Tool surface summary

CategoryTools
Projectproject_get_status, list_projects
Scenesscene_create, scene_activate, scene_delete, scene_get_all, scene_get_tracks, scene_set_mute, scene_add_track, scene_move_track, scene_find_by_name
Tracksdsl_track_create, dsl_track_delete, dsl_track_mute, dsl_track_solo, dsl_list_tracks
MIDI generationdsl_generate_midi, dsl_generate_drums
FXdsl_set_track_fx, dsl_get_track_fx, set_scene_fx, dsl_load_fx_chain
Transportdsl_play, dsl_stop, dsl_set_tempo, dsl_get_tempo_info
Musical contextget_musical_context, set_musical_context
Samplessearch_samples, import_samples, add_sample_track
Exportexport_audio
Compositescompose_scene, add_instrument, play_scene, render_to_performance, create_transition
Discoverytool_search (finds deferred tools by keyword)

Pattern: observe → reason → act

Modern agents work best when they check state before mutating. The standard pattern:

  1. project_get_status — am I bound to a project? What scenes exist?
  2. get_musical_context — what's the key / BPM / chords?
  3. dsl_list_tracks or scene_get_tracks — what's already there?
  4. Make the change (compose / mutate / play)
  5. Observe the resulting state via the returned changes field (it always includes a semantic snapshot) and any emitted events

Our tool responses are designed for this.
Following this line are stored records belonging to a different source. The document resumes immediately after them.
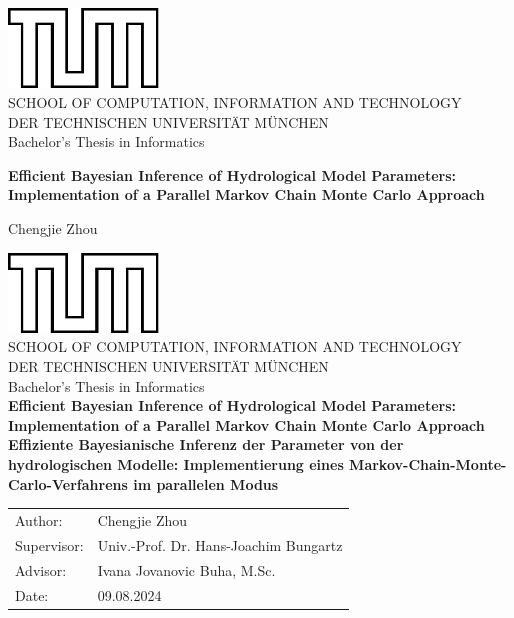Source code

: \documentclass[11pt,
               a4paper,
               bibtotoc,
               idxtotoc,
               headsepline,
               footsepline,
               footexclude,
               BCOR12mm,
               DIV13,
               openany,   %
               ]
               {scrbook}
\def\doctype{Bachelor's Thesis\xspace}
\def\studyProgram{Informatics}
\def\title{Efficient Bayesian Inference of Hydrological Model Parameters: Implementation of a Parallel Markov Chain Monte Carlo Approach}
\def\titleGer{Effiziente Bayesianische Inferenz der Parameter von der hydrologischen Modelle: Implementierung eines Markov-Chain-Monte-Carlo-Verfahrens im parallelen Modus}
\def\author{Chengjie Zhou}
\def\supervisor{Univ.-Prof. Dr. Hans-Joachim Bungartz}
\def\advisor{Ivana Jovanovic Buha, M.Sc.}
\def\date{09.08.2024}
\begin{document}
\frontmatter

\def\bcorcor{0.15cm}
\addtolength{\hoffset}{\bcorcor}
\thispagestyle{empty}
\vspace{4cm}
\begin{center}
    \includegraphics[width=4cm]{templateStuff/tumlogo.pdf}\\[5mm]
    \huge SCHOOL OF COMPUTATION, INFORMATION AND TECHNOLOGY\\[5mm]
    \large DER TECHNISCHEN UNIVERSITÄT MÜNCHEN\\[24mm]

    {\Large \doctype in \studyProgram}\\[20mm]
    {\huge\bf \title\par}
    \vspace{15mm}
    {\LARGE  \author}
\end{center}

\cleardoubleemptypage


\def\bcorcor{0.15cm}
\addtolength{\hoffset}{\bcorcor}
\thispagestyle{empty}
\vspace{10mm}
\begin{center}
    \includegraphics[width=4cm]{templateStuff/tumlogo.pdf}\\[5mm]
	\huge SCHOOL OF COMPUTATION, INFORMATION AND TECHNOLOGY\\[5mm]
	\large DER TECHNISCHEN UNIVERSITÄT MÜNCHEN\\[24mm]
	{\Large \doctype in \studyProgram}\\[20mm]
	{\LARGE\bf \title}\\[10mm]
	{\LARGE\bf \titleGer}\\[10mm]
	\begin{tabular}{ll}
		\Large Author:      	& \Large \author \\[2mm]
		\Large Supervisor:  	& \Large \supervisor\\[2mm]
		\Large Advisor:			& \Large \advisor\\[2mm]
		\Large Date:       		& \Large \date
	\end{tabular}
\end{center}
\end{document}
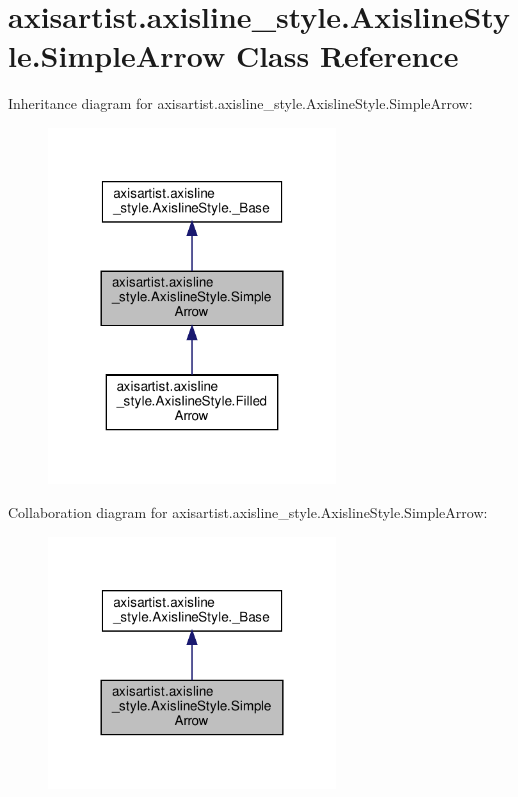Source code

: \hypertarget{classaxisartist_1_1axisline__style_1_1AxislineStyle_1_1SimpleArrow}{}\section{axisartist.\+axisline\+\_\+style.\+Axisline\+Style.\+Simple\+Arrow Class Reference}
\label{classaxisartist_1_1axisline__style_1_1AxislineStyle_1_1SimpleArrow}


Inheritance diagram for axisartist.\+axisline\+\_\+style.\+Axisline\+Style.\+Simple\+Arrow\+:
\nopagebreak
\begin{figure}[H]
\begin{center}
\leavevmode
\includegraphics[width=216pt]{classaxisartist_1_1axisline__style_1_1AxislineStyle_1_1SimpleArrow__inherit__graph}
\end{center}
\end{figure}


Collaboration diagram for axisartist.\+axisline\+\_\+style.\+Axisline\+Style.\+Simple\+Arrow\+:
\nopagebreak
\begin{figure}[H]
\begin{center}
\leavevmode
\includegraphics[width=216pt]{classaxisartist_1_1axisline__style_1_1AxislineStyle_1_1SimpleArrow__coll__graph}
\end{center}
\end{figure}
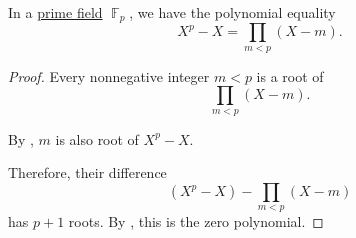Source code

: \begin{lemma}\label{thm:prime_field_all_root_polynomial}
  In a \hyperref[thm:prime_fields]{prime field} \( \BbbF_p \), we have the polynomial equality
  \begin{equation*}
    X^p - X = \prod_{m < p} (X - m).
  \end{equation*}
\end{lemma}
\begin{proof}
  Every nonnegative integer \( m < p \) is a root of
  \begin{equation*}
    \prod_{m < p} (X - m).
  \end{equation*}

  By , \( m \) is also root of \( X^p - X \).

  Therefore, their difference
  \begin{equation*}
    (X^p - X) - \prod_{m < p} (X - m)
  \end{equation*}
  has \( p + 1 \) roots. By , this is the zero polynomial.
\end{proof}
Every success returns enough state that the agent doesn't need to re-query — the changes field contains names, not just UUIDs, so an agent can chain operations conversationally.

When a tool fails

Every failure response has:

  • error — the reason, short
  • message — human-readable one-liner
  • suggestionwhat the agent should do next (concrete: tool name, often with example params)
  • changes.availableX — when a referenced entity (track, scene, project) doesn't resolve, the response lists what DOES exist

Example:

{
  "success": false,
  "error": "Track not found",
  "message": "Track not found: 'Synth Lead'",
  "suggestion": "Check the track name. Available tracks: Bass, Drums, Keys.",
  "changes": {
    "availableTracks": [
      {"id": "t1", "name": "Bass"},
      {"id": "t2", "name": "Drums"},
      {"id": "t3", "name": "Keys"}
    ]
  }
}

Agents read the suggestion, adjust, and retry. No guesswork, no round-trips to get_status.